O jornalista, professor, artista plástico e poeta mineiro Emílio Guimarães Moura (1902-1971), ao lado de Carlos Drummond de Andrade e Pedro Nava, fez parte da célebre geração que renovou a literatura na Belo Horizonte dos anos 20 e 30. No poema “Como a Noite Descesse”, revela sentir-se só, apavorado diante dos horizontes, onde apenas as estrelas poderiam lhe entender.

COMO A NOITE DESCESSE
Emílio Moura

Como a noite descesse e eu me sentisse só,
só e desesperado diante dos horizontes que se fechavam,
gritei alto, bem alto: ó doce e incorruptível Aurora!
e vi logo que só as estrelas é que me entenderiam.

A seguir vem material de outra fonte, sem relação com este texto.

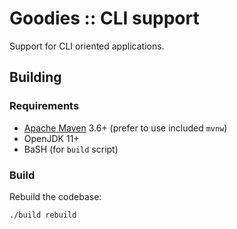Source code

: <!--

    Copyright (c) 2022-present Sonatype, Inc. All rights reserved.

    This program is licensed to you under the Apache License Version 2.0,
    and you may not use this file except in compliance with the Apache License Version 2.0.
    You may obtain a copy of the Apache License Version 2.0 at http://www.apache.org/licenses/LICENSE-2.0.

    Unless required by applicable law or agreed to in writing,
    software distributed under the Apache License Version 2.0 is distributed on an
    "AS IS" BASIS, WITHOUT WARRANTIES OR CONDITIONS OF ANY KIND, either express or implied.
    See the Apache License Version 2.0 for the specific language governing permissions and limitations there under.

-->
# Goodies :: CLI support

Support for CLI oriented applications.

## Building

### Requirements

* [Apache Maven](https://maven.apache.org/) 3.6+ (prefer to use included `mvnw`)
* OpenJDK 11+
* BaSH (for `build` script)

### Build

Rebuild the codebase:

```sh
./build rebuild
```
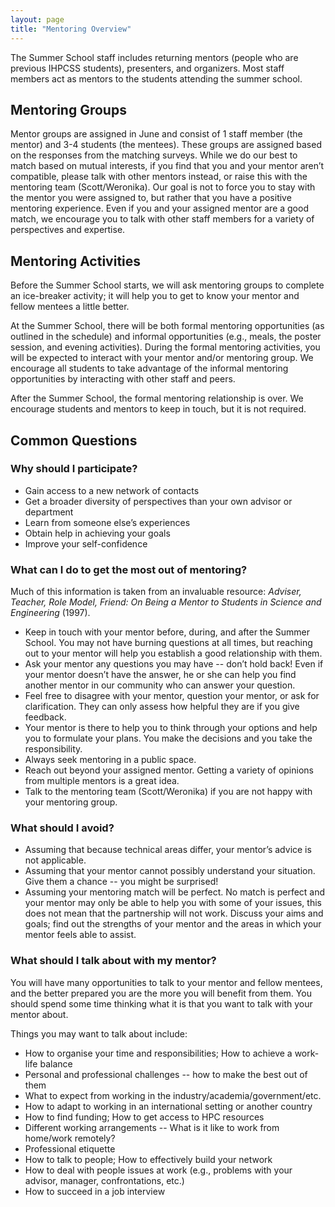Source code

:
 ```yaml
---
layout: page
title: "Mentoring Overview"
---
```


The Summer School staff includes returning mentors (people who are previous IHPCSS students), presenters, and organizers.
Most staff members act as mentors to the students attending the summer school.

## Mentoring Groups

Mentor groups are assigned in June and consist of 1 staff member (the mentor) and 3-4 students (the mentees).
These groups are assigned based on the responses from the matching surveys.
While we do our best to match based on mutual interests, if you find that you and your mentor aren’t compatible, please talk with other mentors instead, or raise this with the mentoring team (Scott/Weronika). 
Our goal is not to force you to stay with the mentor you were assigned to, but rather that you have a positive mentoring experience.
Even if you and your assigned mentor are a good match, we encourage you to talk with other staff members for a variety of perspectives and expertise.

## Mentoring Activities

Before the Summer School starts, we will ask mentoring groups to complete an ice-breaker activity; it will help you to get to know your mentor and fellow mentees a little better.

At the Summer School, there will be both formal mentoring opportunities (as outlined in the schedule) and informal opportunities (e.g., meals, the poster session, and evening activities).
During the formal mentoring activities, you will be expected to interact with your mentor and/or mentoring group.
We encourage all students to take advantage of the informal mentoring opportunities by interacting with other staff and peers.

After the Summer School, the formal mentoring relationship is over.
We encourage students and mentors to keep in touch, but it is not required.

## Common Questions

### Why should I participate?

- Gain access to a new network of contacts
- Get a broader diversity of perspectives than your own advisor or department
- Learn from someone else’s experiences
- Obtain help in achieving your goals
- Improve your self-confidence
 
### What can I do to get the most out of mentoring?

Much of this information is taken from an invaluable resource: *Adviser, Teacher, Role Model, Friend: On Being a Mentor to Students in Science and Engineering* (1997).

- Keep in touch with your mentor before, during, and after the Summer School.
  You may not have burning questions at all times, but reaching out to your mentor will help you establish a good relationship with them.
- Ask your mentor any questions you may have -- don’t hold back!
  Even if your mentor doesn’t have the answer, he or she can help you find another mentor in our community who can answer your question.
- Feel free to disagree with your mentor, question your mentor, or ask for clarification.
  They can only assess how helpful they are if you give feedback.
- Your mentor is there to help you to think through your options and help you to formulate your plans.
  You make the decisions and you take the responsibility.
- Always seek mentoring in a public space.
- Reach out beyond your assigned mentor.
  Getting a variety of opinions from multiple mentors is a great idea.
- Talk to the mentoring team (Scott/Weronika) if you are not happy with your mentoring group.

### What should I avoid?

- Assuming that because technical areas differ, your mentor’s advice is not applicable.
- Assuming that your mentor cannot possibly understand your situation.  
  Give them a chance -- you might be surprised!
- Assuming your mentoring match will be perfect.
  No match is perfect and your mentor may only be able to help you with some of your issues, this does not mean that the partnership will not work.
  Discuss your aims and goals; find out the strengths of your mentor and the areas in which your mentor feels able to assist.
 
### What should I talk about with my mentor?

You will have many opportunities to talk to your mentor and fellow mentees, and the better prepared you are the more you will benefit from them.
You should spend some time thinking what it is that you want to talk with your mentor about.
 
Things you may want to talk about include:
- How to organise your time and responsibilities;
  How to achieve a work-life balance
- Personal and professional challenges -- how to make the best out of them
- What to expect from working in the industry/academia/government/etc.
- How to adapt to working in an international setting or another country
- How to find funding;
  How to get access to HPC resources
- Different working arrangements -- What is it like to work from home/work remotely?
- Professional etiquette
- How to talk to people;
  How to effectively build your network
- How to deal with people issues at work (e.g., problems with your advisor, manager, confrontations, etc.)
- How to succeed in a job interview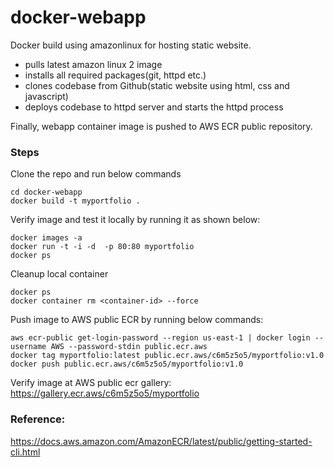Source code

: # docker-webapp
Docker build using amazonlinux for hosting static website.
- pulls latest amazon linux 2 image
- installs all required packages(git, httpd etc.)
- clones codebase from Github(static website using html, css and javascript)
- deploys codebase to httpd server and starts the httpd process

Finally, webapp container image is pushed to AWS ECR public repository.

### Steps
Clone the repo and run below commands
```
cd docker-webapp
docker build -t myportfolio .
```

Verify image and test it locally by running it as shown below:
```
docker images -a
docker run -t -i -d  -p 80:80 myportfolio
docker ps 
```

Cleanup local container
```
docker ps
docker container rm <container-id> --force
```

Push image to AWS public ECR by running below commands:
```
aws ecr-public get-login-password --region us-east-1 | docker login --username AWS --password-stdin public.ecr.aws
docker tag myportfolio:latest public.ecr.aws/c6m5z5o5/myportfolio:v1.0
docker push public.ecr.aws/c6m5z5o5/myportfolio:v1.0
```

Verify image at AWS public ecr gallery:
https://gallery.ecr.aws/c6m5z5o5/myportfolio

### Reference:
https://docs.aws.amazon.com/AmazonECR/latest/public/getting-started-cli.html
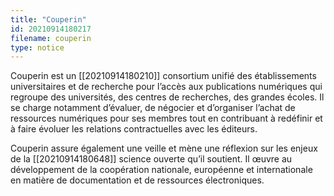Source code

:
 ```yaml
---
title: "Couperin"
id: 20210914180217
filename: couperin
type: notice
---
```


Couperin est un [[20210914180210]] consortium unifié des établissements universitaires et de recherche pour l’accès aux publications numériques qui regroupe des universités, des centres de recherches, des grandes écoles. Il se charge notamment d’évaluer, de négocier et d’organiser l’achat de ressources numériques pour ses membres tout en contribuant à redéfinir et à faire évoluer les relations contractuelles avec les éditeurs. 

Couperin assure également une veille et mène une réflexion sur les enjeux de la [[20210914180648]] science ouverte qu’il soutient. Il œuvre au développement de la coopération nationale, européenne et internationale en matière de documentation et de ressources électroniques.

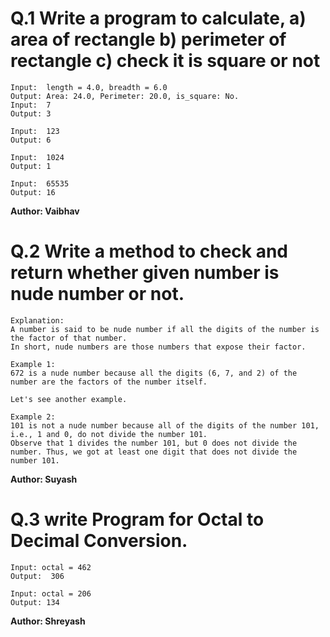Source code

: # Q.1 Write a program to calculate, a) area of rectangle b) perimeter of rectangle c) check it is square or not
```
Input:  length = 4.0, breadth = 6.0
Output: Area: 24.0, Perimeter: 20.0, is_square: No.
Input:  7
Output: 3

Input:  123
Output: 6

Input:  1024
Output: 1

Input:  65535
Output: 16
```
**Author: Vaibhav**

# Q.2 Write a method to check and return whether given number is nude number or not.
```
Explanation:
A number is said to be nude number if all the digits of the number is the factor of that number.
In short, nude numbers are those numbers that expose their factor.

Example 1:
672 is a nude number because all the digits (6, 7, and 2) of the number are the factors of the number itself.

Let's see another example.

Example 2:
101 is not a nude number because all of the digits of the number 101, i.e., 1 and 0, do not divide the number 101.
Observe that 1 divides the number 101, but 0 does not divide the number. Thus, we got at least one digit that does not divide the number 101.

```
**Author: Suyash**

# Q.3 write Program for Octal to Decimal Conversion.
```
Input: octal = 462
Output:  306

Input: octal = 206
Output: 134

```

**Author: Shreyash**
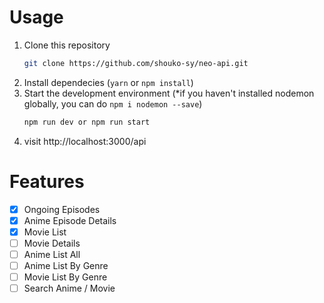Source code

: # Usage
1. Clone this repository
    ```bash
    git clone https://github.com/shouko-sy/neo-api.git
    ```
2. Install dependecies (`yarn` or `npm install`)
3. Start the development environment (*if you haven't installed nodemon globally, you can do `npm i nodemon --save`)
    ```bash
    npm run dev or npm run start
    ```
4. visit http://localhost:3000/api

# Features
- [x] Ongoing Episodes
- [x] Anime Episode Details
- [x] Movie List
- [ ] Movie Details
- [ ] Anime List All
- [ ] Anime List By Genre
- [ ] Movie List By Genre
- [ ] Search Anime / Movie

Era preciso esperar que o próprio passado desaparecesse,
ou então voltar à infância.
Onde, entretanto, quem me dissesse
ao coração trêmulo:
– É por aqui! Onde, entretanto, quem me dissesse
ao espírito cego:
– Renasceste: liberta-te!

Se eu estava só, só e desesperado,
por que gritar tão alto?
Por que não dizer baixinho, como quem reza:
– Ó doce e incorruptível Aurora…
se só as estrelas é que me entenderiam?

One thought on “Quando o poeta se sente desesperadamente sozinho e ninguém pode entender sua dor

  1. Num instante amanhece
    ———————————-

    O dia aos poucos se vai,
    E tudo se repete na noite que cai:
    Ao longe cigarras, insistentes,
    Cantam ao amor, estridentes;

    Pássaros voltam pros ninhos,
    Cães procuram seus cantos,
    Amantes trocam carinhos,
    E crianças pedem acalanto.

    Ao leito, o aconchego seduz:
    O carinho transforma o querer
    Em ânsia, volúpia e prazer,
    E a espécie se reproduz!

    Seguem-se sonos inebriantes
    E sonhos, onde tudo acontece;
    Depois, como num instante,
    Um novo dia amanhece!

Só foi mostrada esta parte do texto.